Of course I went home and used but I did go the next day. After I went to pick up my check. So the specialist puts this goo on my leg and use a hand held sonar type thing. Just like they do for women when they are checking a fetus. They tell me to get dressed and wait. So I do.

Next thing I know they are rolling in a gurney telling me to lay down we have to admit you. I ask why and the doctor comes in and says “You have a blood clot in your leg and it’s possible that it could break free and travel to you lungs and kill you.

You would think that after hearing what the doctor said that I would’ve been terrified. The only thing I could think about was Damn now I can’t get high. I gotta be stuck here in this fucking hospital. I know, I know. Crazy right. But that’s not the half of it.

So after they wheel me down to the emergency room I speak to another doctor and he tells me how serious this is and they want all my insurance and other info. So now I am really getting antsy. So I began to tell this doctor that before I am admitted that I need to go get my kids from school and have someone watch them. He said ok but please make sure you come back.
image

To make a long story short. I left the hospital went to cop some crack, packed a little bag and went back to the hospital. What about the kids you ask.. Oh I forgot..I don’t have any kids. It was all bullshit just so I could use. I spent that night smoking crack in the hospital. A week later I was released only to continue on my road to madness.

I was so locked and loaded, caught up in the grips of the insanity of my addiction. That I didn’t even care that the blood clot could’ve killed me, either on the way to get drugs or when I was using them while in the hospital. It didn’t even cross my mind.

My addiction took me to many different places. None of them good. I just wanted to die and tried in more ways than one.

Thank you for allowing me to share some of my insanity. I appreciate all of you who read my blog, comment and for everyone’s support and encouraging words. I wouldn’t be able to do any of this without you.

Peace and Blessings

Eric Ease

DRUG DREAMS

image

Last night I had a dream that was so real that I woke up terrified that I had used. I haven’t had a drug dream in quite some time and I was a bit shook by it.

Every once in a while during the day I might have a flashback but the dreams stopped a few months ago. I am constantly reminded of my active addiction at work. There are more than a few addicts who work for my company. I can relate to them of course because not to many 24’s ago that was me. So I am reminded and have the occasional flashback.

I know that the dream was just that..A dream. It is not my reality today. I have no desire to return to that part of my life. I did not entertain the thoughts. I did not go back to sleep and continue to dream about using.

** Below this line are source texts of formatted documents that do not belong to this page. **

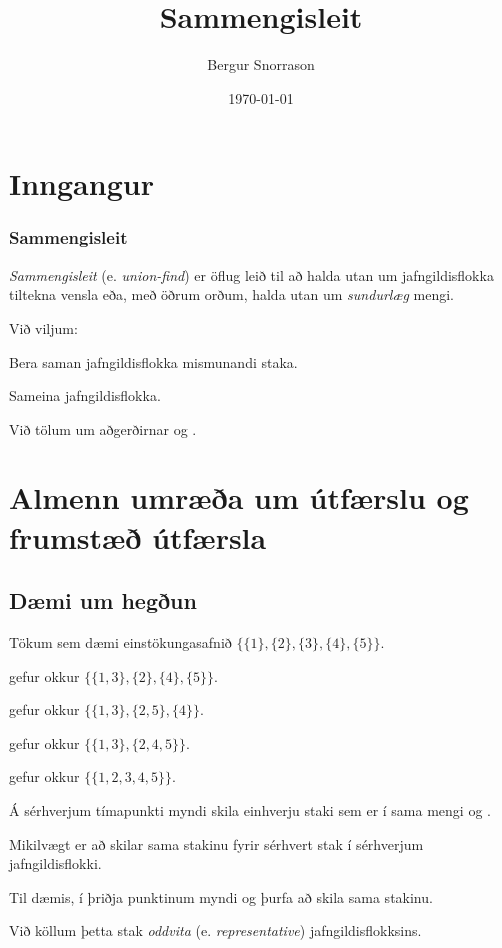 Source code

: \title{Sammengisleit}
\author{Bergur Snorrason}
\date{\today}



\frame{\titlepage}

\section{Inngangur}
{
    \frametitle{Sammengisleit}
    {
        \item<1-> \emph{Sammengisleit} (e. \emph{union-find}) er öflug leið til að halda utan um jafngildisflokka tiltekna vensla 
                eða, með öðrum orðum, halda utan um \emph{sundurlæg} mengi.
        \item<2-> Við viljum:
        {
            \item<3-> Bera saman jafngildisflokka mismunandi staka.
            \item<4-> Sameina jafngildisflokka.
        }
        \item<5-> Við tölum um aðgerðirnar  og .
    }
}

\section{Almenn umræða um útfærslu og frumstæð útfærsla}
\subsection{Dæmi um hegðun}
{
    {
        \item<1-> Tökum sem dæmi einstökungasafnið
            $\{\{1\}, \{2\}, \{3\}, \{4\}, \{5\}\}$. 
        \item<2->  gefur okkur
            $\{\{1, 3\}, \{2\}, \{4\}, \{5\}\}$. 
        \item<3->  gefur okkur
            $\{\{1, 3\}, \{2, 5\}, \{4\}\}$. 
        \item<4->  gefur okkur
            $\{\{1, 3\}, \{2, 4, 5\}\}$. 
        \item<5->  gefur okkur
            $\{\{1, 2, 3, 4, 5\}\}$. 
        \item<6-> Á sérhverjum tímapunkti myndi  skila einhverju staki sem er í sama mengi og .
        \item<7-> Mikilvægt er að  skilar sama stakinu fyrir sérhvert stak í sérhverjum jafngildisflokki.
        \item<8-> Til dæmis, í þriðja punktinum myndi  og  þurfa að skila sama stakinu.
        \item<9-> Við köllum þetta stak \emph{oddvita} (e. \emph{representative}) jafngildisflokksins.
    }
}

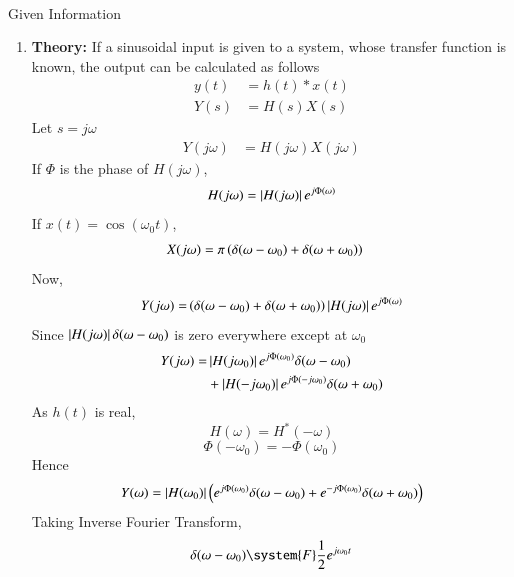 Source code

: \documentclass[journal,12pt,twocolumn]{IEEEtran}
\theoremstyle{remark}
\begin{document}
\solution \\
\begin{table}[h]
    \centering
    
    \caption{Given Information} 
    \label{37.Gate22.EE.tab: 1}                                                                                                                                                                                                 
\end{table}
\begin{enumerate}
\item \textbf{Theory: } If a sinusoidal input is given to a system, whose transfer function is known, the output can be calculated as follows
\begin{align}
    y(t)&=h(t)*x(t)\\
    Y(s)&=H(s)X(s)
\end{align}
Let $s=j\omega$
\begin{align}
    Y(j\omega)&=H(j\omega)X(j\omega)
\end{align}
If $\Phi$ is the phase of $H(j\omega)$, 
\begin{align}
    H(j\omega)=\left\vert H(j\omega)\right\vert e^{j\Phi(\omega)}
\end{align}
If $x(t)=\cos{(\omega_0t)}$, 
\begin{align}
    X(j\omega)&=\pi \left(\delta(\omega-\omega_0)+\delta(\omega+\omega_0)\right)
\end{align}
Now,
\begin{align}
    Y(j\omega)=&\left(\delta(\omega-\omega_0)+\delta(\omega+\omega_0)\right)\left\vert H(j\omega)\right\vert e^{j\Phi(\omega)}\\
\end{align}
Since $\left\vert H(j\omega)\right\vert\delta(\omega-\omega_0)$ is zero everywhere except at $\omega_0$ 
\begin{align}
    Y(j\omega)=&\left\vert H(j\omega_0)\right\vert e^{j\Phi(\omega_0)}\delta(\omega-\omega_0) \\&+ \left\vert H(-j\omega_0)\right\vert e^{j\Phi(-j\omega_0)}\delta(\omega+\omega_0)
\end{align}
As $h(t)$ is real, $${H(\omega)}={H^{*}(-\omega)}$$ 
 $$\Phi(-\omega_0)=-\Phi(\omega_0)$$
Hence 
 \begin{align}
    Y(\omega)= \left\vert H(\omega_0)\right\vert\left(e^{j\Phi(\omega_0)}\delta(\omega-\omega_0) + e^{-j\Phi(\omega_0)}\delta(\omega+\omega_0)\right)
\end{align}
Taking Inverse Fourier Transform, 
\begin{align}
    &\delta(\omega-\omega_0) \system{F} \frac{1}{2}e^{j\omega_0t}\\

\end{align}
\end{enumerate}
\end{document}
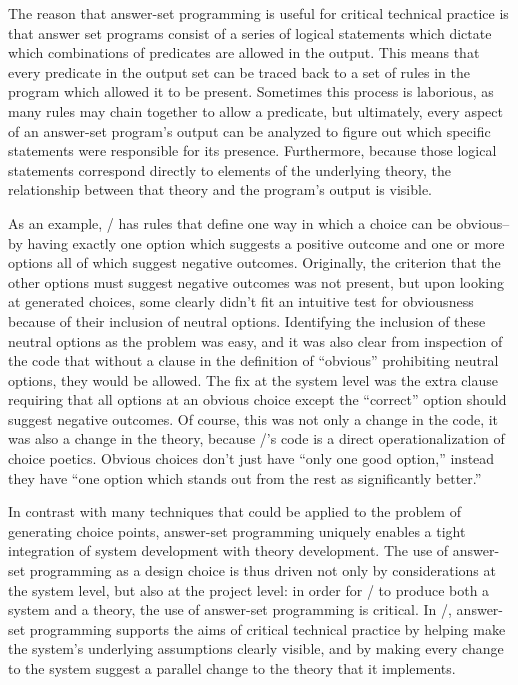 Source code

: The reason that answer-set programming is useful for critical technical practice is that answer set programs consist of a series of logical statements which dictate which combinations of predicates are allowed in the output.
%
This means that every predicate in the output set can be traced back to a set of rules in the program which allowed it to be present.
%
Sometimes this process is laborious, as many rules may chain together to allow a predicate, but  ultimately, every aspect of an answer-set program's output can be analyzed to figure out which specific statements were responsible for its presence.
%
Furthermore, because those logical statements correspond directly to elements of the underlying theory, the relationship between that theory and the program's output is visible.

As an example, \dunyazad/ has rules that define one way in which a choice can be obvious--by having exactly one option which suggests a positive outcome and one or more options all of which suggest negative outcomes.
%
Originally, the criterion that the other options must suggest negative outcomes was not present, but upon looking at generated choices, some clearly didn't fit an intuitive test for obviousness because of their inclusion of neutral options.
%
Identifying the inclusion of these neutral options as the problem was easy, and it was also clear from inspection of the code that without a clause in the definition of ``obvious'' prohibiting neutral options, they would be allowed.
%
The fix at the system level was the extra clause requiring that all options at an obvious choice except the ``correct'' option should suggest negative outcomes.
%
Of course, this was not only a change in the code, it was also a change in the theory, because \dunyazad/'s code is a direct operationalization of choice poetics.
%
Obvious choices don't just have ``only one good option,'' instead they have ``one option which stands out from the rest as significantly better.''


In contrast with many techniques that could be applied to the problem of generating choice points, answer-set programming uniquely enables a tight integration of system development with theory development.
%
The use of answer-set programming as a design choice is thus driven not only by considerations at the system level, but also at the project level: in order for \dunyazad/ to produce both a system and a theory, the use of answer-set programming is critical.
%
In \dunyazad/, answer-set programming supports the aims of critical technical practice by helping make the system's underlying assumptions clearly visible, and by making every change to the system suggest a parallel change to the theory that it implements.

I shared the experience with some of network and I feel better knowing that those dreams don’t have to come true.

I put it out there and let it go. I have no intentions to keep them secret nor do I have to be embarrassed about having them. I am human and I have used for almost 40 years. For me to think that because I am clean I shouldn’t have drug dreams is ridiculous.

Secrets keep me sick.
I reveal them so they can die in the light of exposure.